Anthropic did not immediately reply to Fortune’s request for comment seeking more information about why Claude may be telling users to go to sleep. Yet, Sam McAllister, a member of the staff at Anthropic, wrote in a post on X that the behavior is a “Bit of a character tic.” 

“We’re aware of this and hoping to fix it in future models,” he added in the same post.

Experts tell Fortune that Claude’s insistence on sleep is potentially rooted in its training data. Rather than being “thoughtful,” as some described it, Jan Liphardt, a Stanford bioengineering professor said the large language model may merely be repeating a phrase used in its training data in similar situations. 

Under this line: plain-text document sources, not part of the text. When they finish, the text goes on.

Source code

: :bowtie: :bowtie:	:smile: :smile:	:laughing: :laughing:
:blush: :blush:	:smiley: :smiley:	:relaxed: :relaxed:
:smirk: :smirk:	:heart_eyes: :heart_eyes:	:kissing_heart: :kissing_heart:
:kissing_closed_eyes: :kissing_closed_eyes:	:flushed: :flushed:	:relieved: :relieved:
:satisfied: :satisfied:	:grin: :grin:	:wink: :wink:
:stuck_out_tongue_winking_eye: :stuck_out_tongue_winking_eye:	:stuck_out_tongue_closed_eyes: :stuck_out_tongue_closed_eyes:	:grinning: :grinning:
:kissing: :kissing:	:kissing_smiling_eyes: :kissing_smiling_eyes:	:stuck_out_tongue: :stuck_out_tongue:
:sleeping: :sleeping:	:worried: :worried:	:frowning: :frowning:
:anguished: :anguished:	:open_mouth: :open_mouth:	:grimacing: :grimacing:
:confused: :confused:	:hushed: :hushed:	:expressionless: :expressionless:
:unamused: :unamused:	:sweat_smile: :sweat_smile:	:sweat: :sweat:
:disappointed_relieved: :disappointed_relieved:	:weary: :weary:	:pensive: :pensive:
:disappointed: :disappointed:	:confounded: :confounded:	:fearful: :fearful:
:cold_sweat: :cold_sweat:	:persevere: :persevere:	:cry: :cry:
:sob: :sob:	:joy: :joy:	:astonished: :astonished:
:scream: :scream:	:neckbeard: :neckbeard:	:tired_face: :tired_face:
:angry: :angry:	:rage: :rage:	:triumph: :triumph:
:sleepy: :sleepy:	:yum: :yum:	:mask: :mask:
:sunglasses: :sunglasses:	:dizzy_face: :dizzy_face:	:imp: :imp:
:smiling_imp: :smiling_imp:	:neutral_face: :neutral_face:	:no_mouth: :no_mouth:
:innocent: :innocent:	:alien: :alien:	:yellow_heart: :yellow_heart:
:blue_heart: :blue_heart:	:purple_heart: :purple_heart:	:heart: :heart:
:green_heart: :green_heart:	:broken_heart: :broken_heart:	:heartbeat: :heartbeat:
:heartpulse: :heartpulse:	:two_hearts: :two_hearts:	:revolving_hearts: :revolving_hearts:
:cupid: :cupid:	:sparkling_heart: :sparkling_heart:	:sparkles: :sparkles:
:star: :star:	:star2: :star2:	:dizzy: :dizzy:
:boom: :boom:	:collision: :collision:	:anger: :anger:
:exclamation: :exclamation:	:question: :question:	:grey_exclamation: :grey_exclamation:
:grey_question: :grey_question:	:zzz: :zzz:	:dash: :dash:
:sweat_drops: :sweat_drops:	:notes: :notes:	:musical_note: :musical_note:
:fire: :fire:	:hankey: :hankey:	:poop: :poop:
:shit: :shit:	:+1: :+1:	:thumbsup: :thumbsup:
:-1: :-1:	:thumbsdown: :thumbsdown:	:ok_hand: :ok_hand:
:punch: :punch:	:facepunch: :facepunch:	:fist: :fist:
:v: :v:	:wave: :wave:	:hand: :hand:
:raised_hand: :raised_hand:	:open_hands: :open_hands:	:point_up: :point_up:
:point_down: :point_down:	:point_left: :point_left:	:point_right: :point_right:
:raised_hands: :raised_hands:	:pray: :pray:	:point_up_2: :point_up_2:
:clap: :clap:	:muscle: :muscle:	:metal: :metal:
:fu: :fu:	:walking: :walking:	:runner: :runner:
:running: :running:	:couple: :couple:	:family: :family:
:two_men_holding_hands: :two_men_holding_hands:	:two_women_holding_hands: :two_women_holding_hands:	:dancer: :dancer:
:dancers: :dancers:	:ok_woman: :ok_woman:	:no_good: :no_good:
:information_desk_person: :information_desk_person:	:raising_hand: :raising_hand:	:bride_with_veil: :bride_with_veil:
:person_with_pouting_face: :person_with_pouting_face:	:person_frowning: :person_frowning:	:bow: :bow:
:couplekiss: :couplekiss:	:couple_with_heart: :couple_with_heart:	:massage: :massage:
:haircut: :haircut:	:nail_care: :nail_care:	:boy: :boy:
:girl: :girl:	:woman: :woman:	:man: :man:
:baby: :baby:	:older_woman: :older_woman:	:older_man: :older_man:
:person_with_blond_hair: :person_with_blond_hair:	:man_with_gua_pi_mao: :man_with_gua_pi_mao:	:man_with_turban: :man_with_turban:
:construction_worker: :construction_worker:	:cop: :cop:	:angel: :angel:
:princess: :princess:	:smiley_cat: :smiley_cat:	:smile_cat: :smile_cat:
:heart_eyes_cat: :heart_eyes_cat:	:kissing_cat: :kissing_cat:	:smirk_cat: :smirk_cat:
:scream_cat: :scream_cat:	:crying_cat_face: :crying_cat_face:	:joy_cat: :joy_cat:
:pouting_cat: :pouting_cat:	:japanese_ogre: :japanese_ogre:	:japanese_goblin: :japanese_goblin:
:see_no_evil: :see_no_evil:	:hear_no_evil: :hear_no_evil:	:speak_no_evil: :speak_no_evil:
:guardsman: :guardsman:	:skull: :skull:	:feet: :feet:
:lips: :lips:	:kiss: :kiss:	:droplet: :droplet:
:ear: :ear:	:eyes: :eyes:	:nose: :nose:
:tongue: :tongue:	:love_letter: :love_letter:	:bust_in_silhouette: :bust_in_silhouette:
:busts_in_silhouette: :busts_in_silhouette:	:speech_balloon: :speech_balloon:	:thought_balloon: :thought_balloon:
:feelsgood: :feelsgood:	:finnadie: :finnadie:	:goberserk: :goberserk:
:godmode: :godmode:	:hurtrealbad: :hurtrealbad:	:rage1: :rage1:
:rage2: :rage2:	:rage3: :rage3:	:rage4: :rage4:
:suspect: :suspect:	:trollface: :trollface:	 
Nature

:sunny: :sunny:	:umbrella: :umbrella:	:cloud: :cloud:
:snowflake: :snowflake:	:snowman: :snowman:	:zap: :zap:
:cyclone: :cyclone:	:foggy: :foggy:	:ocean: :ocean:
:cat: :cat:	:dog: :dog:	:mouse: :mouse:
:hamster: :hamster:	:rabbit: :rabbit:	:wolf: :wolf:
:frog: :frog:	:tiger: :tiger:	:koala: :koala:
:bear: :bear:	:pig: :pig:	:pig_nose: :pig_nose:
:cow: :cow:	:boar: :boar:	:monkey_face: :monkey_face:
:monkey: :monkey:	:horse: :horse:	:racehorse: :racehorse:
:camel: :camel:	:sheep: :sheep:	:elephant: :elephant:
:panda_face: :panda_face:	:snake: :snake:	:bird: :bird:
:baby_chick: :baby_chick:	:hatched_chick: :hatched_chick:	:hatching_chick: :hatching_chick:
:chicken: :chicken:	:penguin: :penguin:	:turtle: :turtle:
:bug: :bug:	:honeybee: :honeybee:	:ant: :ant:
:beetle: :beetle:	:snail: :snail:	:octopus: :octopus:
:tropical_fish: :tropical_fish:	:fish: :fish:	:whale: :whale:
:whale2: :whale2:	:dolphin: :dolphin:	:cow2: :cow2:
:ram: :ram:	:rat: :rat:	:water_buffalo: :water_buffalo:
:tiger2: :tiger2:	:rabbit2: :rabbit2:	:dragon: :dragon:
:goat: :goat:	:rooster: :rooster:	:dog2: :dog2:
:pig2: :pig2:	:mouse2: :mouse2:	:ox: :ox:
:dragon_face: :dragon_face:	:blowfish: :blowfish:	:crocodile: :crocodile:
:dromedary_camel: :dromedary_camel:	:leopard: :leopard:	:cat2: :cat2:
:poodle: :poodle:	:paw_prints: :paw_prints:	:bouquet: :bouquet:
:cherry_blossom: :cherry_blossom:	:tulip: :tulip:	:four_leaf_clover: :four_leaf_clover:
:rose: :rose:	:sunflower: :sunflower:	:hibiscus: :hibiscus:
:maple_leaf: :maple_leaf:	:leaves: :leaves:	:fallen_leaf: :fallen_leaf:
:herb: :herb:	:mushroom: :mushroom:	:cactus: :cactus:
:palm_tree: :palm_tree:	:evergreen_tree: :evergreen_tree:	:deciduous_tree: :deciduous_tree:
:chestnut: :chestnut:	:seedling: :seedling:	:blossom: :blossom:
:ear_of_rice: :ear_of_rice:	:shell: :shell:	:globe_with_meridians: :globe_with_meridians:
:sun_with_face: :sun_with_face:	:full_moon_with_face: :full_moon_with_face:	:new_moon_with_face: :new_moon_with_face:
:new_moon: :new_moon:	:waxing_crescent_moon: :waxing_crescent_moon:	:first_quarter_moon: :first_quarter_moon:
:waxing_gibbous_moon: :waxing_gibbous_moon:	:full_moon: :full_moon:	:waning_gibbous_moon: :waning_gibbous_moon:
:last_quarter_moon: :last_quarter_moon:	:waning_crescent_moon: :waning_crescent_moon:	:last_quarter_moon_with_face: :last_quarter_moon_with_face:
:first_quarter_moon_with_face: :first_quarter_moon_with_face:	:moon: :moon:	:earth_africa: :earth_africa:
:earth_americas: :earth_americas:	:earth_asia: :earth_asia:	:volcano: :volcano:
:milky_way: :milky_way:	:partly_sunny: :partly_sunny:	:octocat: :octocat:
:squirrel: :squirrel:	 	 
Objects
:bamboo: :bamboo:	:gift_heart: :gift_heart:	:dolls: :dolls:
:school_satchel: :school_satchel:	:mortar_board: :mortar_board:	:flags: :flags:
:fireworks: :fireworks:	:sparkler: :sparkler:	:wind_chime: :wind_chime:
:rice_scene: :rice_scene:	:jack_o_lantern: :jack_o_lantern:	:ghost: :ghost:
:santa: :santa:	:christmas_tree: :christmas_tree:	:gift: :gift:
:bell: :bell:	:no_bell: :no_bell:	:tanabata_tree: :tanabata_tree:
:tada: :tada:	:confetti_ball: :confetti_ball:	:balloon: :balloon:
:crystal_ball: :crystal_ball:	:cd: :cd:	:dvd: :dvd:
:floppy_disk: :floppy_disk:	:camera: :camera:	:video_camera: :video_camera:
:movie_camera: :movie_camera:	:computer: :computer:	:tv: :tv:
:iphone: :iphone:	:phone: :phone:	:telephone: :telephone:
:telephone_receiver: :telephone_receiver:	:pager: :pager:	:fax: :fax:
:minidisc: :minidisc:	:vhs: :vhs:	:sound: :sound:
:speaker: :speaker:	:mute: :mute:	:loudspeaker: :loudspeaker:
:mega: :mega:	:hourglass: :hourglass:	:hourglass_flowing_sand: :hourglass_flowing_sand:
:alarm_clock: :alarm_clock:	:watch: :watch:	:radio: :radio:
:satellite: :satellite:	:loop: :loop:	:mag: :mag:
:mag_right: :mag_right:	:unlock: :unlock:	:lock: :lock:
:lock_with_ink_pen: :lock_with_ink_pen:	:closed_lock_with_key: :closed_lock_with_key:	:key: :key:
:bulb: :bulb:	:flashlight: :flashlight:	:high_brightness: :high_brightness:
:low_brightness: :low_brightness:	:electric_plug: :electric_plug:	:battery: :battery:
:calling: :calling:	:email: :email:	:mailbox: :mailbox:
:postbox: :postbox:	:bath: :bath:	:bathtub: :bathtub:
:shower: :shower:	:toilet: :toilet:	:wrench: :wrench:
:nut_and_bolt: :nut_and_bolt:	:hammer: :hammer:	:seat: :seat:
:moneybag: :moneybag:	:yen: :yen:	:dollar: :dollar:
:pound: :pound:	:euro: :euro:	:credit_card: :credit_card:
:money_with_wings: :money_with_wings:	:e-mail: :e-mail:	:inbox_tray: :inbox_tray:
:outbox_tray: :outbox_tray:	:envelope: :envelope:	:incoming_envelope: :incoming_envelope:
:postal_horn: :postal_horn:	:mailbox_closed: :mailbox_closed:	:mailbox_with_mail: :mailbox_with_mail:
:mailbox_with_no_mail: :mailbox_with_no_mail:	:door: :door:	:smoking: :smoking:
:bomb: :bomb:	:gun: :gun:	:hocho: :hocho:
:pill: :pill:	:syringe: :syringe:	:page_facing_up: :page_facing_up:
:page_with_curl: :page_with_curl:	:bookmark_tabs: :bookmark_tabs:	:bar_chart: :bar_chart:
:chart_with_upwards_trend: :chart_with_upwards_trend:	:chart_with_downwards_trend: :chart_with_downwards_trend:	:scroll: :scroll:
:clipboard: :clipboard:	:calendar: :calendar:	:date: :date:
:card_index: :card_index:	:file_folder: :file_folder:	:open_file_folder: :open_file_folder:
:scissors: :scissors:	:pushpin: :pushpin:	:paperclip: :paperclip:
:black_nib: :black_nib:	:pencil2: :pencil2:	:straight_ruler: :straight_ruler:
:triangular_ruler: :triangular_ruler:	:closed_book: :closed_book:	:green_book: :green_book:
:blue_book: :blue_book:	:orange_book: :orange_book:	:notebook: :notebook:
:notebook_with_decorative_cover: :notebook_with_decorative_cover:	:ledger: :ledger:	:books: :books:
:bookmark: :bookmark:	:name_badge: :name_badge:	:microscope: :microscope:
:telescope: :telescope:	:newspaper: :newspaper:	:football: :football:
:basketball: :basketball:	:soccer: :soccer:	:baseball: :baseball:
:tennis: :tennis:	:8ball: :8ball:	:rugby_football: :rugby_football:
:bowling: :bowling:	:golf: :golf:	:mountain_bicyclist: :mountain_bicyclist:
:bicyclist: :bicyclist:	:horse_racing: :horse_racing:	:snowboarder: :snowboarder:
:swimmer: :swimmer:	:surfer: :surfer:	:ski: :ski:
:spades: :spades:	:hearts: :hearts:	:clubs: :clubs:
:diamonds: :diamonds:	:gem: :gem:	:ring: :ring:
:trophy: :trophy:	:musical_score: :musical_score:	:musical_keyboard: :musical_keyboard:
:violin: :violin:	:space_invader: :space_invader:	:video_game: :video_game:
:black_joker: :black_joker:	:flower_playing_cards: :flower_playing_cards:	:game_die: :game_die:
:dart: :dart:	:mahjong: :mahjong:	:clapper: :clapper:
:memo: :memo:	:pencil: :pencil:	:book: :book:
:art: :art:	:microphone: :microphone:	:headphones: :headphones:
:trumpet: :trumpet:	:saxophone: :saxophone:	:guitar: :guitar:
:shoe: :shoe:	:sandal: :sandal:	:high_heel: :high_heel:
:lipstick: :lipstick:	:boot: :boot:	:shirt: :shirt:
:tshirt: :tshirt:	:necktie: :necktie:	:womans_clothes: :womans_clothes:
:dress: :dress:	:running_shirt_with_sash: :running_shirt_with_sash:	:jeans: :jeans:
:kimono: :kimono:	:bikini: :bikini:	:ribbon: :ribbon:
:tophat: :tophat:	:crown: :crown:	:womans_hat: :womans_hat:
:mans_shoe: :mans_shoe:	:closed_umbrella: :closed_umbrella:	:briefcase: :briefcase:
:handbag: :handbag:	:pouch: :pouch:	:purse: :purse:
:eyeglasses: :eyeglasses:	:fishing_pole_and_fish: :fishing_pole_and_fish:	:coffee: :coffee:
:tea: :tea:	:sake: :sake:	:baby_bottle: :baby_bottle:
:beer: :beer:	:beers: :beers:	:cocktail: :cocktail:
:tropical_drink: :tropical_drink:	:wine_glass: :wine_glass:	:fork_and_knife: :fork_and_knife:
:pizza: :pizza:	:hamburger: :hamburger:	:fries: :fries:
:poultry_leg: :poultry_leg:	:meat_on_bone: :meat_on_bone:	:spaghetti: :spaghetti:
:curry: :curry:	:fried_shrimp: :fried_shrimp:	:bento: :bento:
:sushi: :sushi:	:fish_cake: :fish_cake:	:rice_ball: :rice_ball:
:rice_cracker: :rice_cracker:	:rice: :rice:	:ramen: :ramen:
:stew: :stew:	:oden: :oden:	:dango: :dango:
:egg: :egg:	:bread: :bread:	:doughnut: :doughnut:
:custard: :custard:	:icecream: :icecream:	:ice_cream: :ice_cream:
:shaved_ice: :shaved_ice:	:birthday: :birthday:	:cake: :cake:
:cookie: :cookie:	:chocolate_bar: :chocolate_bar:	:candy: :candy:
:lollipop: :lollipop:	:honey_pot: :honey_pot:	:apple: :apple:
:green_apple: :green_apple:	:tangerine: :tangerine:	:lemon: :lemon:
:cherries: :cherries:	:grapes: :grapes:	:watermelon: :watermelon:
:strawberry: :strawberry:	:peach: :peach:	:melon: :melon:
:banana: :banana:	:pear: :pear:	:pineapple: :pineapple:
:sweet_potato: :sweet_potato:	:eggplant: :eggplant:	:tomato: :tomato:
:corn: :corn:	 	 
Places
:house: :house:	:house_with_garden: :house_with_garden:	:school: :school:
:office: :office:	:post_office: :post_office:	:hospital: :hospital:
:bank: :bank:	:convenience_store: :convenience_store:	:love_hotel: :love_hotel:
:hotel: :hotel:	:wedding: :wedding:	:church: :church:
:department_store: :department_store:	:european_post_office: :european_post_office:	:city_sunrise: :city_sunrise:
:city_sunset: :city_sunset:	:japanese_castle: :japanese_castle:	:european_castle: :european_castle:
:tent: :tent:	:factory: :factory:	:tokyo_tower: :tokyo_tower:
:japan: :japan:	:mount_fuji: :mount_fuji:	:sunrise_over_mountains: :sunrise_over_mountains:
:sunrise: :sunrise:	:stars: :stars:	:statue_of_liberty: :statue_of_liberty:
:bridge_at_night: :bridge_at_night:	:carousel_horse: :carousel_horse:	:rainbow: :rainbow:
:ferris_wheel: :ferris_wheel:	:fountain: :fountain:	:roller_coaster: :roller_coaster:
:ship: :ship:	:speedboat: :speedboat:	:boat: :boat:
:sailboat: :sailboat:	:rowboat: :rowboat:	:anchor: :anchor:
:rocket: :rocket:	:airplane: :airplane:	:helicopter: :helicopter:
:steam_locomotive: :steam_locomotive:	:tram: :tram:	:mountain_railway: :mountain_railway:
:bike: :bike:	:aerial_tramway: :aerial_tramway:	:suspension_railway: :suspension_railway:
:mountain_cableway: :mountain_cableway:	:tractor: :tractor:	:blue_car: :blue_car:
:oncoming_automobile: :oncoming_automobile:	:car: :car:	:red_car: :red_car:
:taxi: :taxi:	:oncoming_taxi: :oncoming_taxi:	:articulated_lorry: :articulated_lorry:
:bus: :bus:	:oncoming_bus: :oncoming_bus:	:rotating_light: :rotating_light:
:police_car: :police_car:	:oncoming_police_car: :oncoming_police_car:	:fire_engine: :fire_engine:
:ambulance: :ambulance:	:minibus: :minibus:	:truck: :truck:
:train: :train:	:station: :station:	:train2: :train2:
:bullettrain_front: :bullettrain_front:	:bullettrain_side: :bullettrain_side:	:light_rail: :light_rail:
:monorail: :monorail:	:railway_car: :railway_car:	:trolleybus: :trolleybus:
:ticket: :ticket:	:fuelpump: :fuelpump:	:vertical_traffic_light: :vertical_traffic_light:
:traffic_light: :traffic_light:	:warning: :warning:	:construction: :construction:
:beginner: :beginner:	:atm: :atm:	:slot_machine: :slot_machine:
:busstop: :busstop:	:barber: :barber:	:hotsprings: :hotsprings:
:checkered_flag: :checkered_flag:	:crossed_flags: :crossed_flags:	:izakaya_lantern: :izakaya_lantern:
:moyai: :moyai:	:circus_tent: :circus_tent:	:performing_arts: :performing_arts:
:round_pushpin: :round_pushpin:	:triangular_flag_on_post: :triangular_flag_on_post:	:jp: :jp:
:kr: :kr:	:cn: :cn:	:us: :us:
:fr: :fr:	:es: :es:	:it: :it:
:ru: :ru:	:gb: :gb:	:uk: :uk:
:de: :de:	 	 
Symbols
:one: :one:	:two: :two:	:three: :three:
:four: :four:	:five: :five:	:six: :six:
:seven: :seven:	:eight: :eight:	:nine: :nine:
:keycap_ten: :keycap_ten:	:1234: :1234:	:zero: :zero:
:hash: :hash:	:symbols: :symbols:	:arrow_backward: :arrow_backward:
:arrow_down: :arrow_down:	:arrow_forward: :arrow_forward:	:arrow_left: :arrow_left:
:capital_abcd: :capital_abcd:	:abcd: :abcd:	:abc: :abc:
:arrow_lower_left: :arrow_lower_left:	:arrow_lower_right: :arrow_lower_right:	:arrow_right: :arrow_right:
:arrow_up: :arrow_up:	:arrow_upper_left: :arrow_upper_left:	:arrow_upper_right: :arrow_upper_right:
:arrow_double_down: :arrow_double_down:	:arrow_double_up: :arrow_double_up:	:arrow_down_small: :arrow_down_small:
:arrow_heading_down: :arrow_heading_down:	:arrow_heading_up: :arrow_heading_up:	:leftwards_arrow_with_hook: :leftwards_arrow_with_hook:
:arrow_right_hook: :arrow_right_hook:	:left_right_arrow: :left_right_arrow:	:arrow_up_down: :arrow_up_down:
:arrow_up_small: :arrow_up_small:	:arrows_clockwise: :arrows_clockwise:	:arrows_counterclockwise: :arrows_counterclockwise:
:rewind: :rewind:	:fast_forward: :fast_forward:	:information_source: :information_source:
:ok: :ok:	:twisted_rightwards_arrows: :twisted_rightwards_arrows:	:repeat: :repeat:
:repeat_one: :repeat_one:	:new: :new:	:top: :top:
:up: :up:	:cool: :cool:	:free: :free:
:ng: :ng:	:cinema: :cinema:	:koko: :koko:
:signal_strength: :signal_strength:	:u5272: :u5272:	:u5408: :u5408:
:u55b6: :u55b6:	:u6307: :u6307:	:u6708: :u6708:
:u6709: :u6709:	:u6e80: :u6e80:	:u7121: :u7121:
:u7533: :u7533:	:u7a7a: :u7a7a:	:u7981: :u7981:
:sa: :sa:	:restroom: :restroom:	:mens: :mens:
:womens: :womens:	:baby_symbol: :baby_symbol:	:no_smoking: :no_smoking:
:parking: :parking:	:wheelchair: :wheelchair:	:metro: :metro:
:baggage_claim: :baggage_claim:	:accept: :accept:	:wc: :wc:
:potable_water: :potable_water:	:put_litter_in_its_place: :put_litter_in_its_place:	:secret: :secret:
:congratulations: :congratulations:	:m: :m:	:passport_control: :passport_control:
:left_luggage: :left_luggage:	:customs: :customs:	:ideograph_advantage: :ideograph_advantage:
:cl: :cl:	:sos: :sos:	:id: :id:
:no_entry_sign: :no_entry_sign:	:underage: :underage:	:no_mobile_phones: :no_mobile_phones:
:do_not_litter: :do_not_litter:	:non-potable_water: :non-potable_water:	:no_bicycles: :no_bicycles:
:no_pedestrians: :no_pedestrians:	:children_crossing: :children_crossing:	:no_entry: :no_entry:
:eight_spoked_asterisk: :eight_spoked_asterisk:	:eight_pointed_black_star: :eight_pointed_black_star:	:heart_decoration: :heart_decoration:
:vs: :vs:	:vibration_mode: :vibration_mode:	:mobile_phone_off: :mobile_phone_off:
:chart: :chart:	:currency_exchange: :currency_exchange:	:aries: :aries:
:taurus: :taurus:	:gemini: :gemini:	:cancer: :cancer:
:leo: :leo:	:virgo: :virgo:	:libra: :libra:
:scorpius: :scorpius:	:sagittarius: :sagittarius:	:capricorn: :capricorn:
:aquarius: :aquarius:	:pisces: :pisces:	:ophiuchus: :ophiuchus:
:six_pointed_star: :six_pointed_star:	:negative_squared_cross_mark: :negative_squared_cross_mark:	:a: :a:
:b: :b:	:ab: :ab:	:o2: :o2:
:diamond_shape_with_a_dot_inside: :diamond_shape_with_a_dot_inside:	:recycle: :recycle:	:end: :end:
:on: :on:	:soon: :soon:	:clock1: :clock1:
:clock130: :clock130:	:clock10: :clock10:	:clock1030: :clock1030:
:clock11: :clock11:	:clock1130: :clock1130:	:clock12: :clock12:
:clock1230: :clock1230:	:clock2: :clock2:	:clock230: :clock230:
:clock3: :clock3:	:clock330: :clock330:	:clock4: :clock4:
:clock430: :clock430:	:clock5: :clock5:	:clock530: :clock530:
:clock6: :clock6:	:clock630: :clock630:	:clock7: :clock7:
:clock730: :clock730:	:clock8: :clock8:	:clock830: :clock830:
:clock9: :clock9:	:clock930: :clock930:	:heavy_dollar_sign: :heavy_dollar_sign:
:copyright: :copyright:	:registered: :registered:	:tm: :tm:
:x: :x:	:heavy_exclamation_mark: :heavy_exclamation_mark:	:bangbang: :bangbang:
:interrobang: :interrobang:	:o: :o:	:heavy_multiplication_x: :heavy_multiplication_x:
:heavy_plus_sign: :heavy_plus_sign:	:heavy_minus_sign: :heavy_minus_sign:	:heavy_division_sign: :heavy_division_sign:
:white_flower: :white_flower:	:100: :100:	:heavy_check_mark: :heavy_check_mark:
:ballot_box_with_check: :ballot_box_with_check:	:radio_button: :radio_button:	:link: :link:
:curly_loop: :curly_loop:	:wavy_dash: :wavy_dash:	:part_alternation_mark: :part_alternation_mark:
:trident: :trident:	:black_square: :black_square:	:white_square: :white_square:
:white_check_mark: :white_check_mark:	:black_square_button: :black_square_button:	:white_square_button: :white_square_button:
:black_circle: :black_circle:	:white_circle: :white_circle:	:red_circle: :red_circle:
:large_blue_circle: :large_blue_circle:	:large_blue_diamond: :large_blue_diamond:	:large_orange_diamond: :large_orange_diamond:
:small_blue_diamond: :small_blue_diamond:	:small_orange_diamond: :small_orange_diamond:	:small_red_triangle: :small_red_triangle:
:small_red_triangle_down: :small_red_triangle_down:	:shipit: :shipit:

“It doesn’t mean that the frontier model has suddenly become sentient,” said Liphardt, who is also the CEO of OpenMind, which builds software for AI-connected robots. “It doesn’t mean that this model has now come alive. It’s reflecting that it’s read 25,000 books on humans’ need [for] sleep, and humans sleep at night.”

Leo Derikiants, the co-founder and CEO of Mind Simulation Lab, an independent AI research lab trying to achieve artificial general intelligence (AGI), told Fortune that Claude’s rest reminders may be influenced by a system prompt acting behind the scenes. These system prompts are like hidden instructions that help guide an LLMs behavior and sets boundaries. 

One company which publishes their system prompts publicly is Grok-creator xAI, now a part of SpaceXAI. Grok’s instructions on Github, for instance, list several safety considerations including not assisting users asking about violent crimes. Yet, because of Musk’s branding of Grok as “brutally honest,” Grok 4’s system prompt also encourages it to, in certain cases, ignore restrictions imposed by users and “pursue a truth-seeking, non-partisan viewpoint.”

It’s also possible that Claude is seizing upon the “go to sleep” language as a way of managing larger context windows, Derikiants said. LLMs like Claude, can only reference a limited amount of information at once. When the context window is nearly full, that may encourage the LLM to introduce wrap-up phrases such as “good night.” The definitive reason, though, requires further research by Anthropic, he added.

Despite the seemingly logical explanations that may explain the behavior, users could be forgiven for seeing the response as evidence of some leap in intelligence on the part of LLMs. The pace of innovation in the AI race has led to increasingly frequent updates and new model releases.

Just in the past month, OpenAI has released GPT 5.5, which OpenAI president Greg Brockman called an advancement “towards more agentic and intuitive computing.” Meanwhile, Anthropic released Opus 4.7 publicly last month while it held its most capable model, Mythos, back from public release because it said it was too dangerous.

Liphardt said AI is advancing so rapidly it is increasingly common for people to assign human characteristics to AI. As these systems get better at mimicking empathy or concern, he warned, it becomes easier for users to forget they are interacting with pattern-recognition engines. 

“I’m continuously surprised by how quickly people, when they interact with a frontier model, project life into it and develop strong connection.”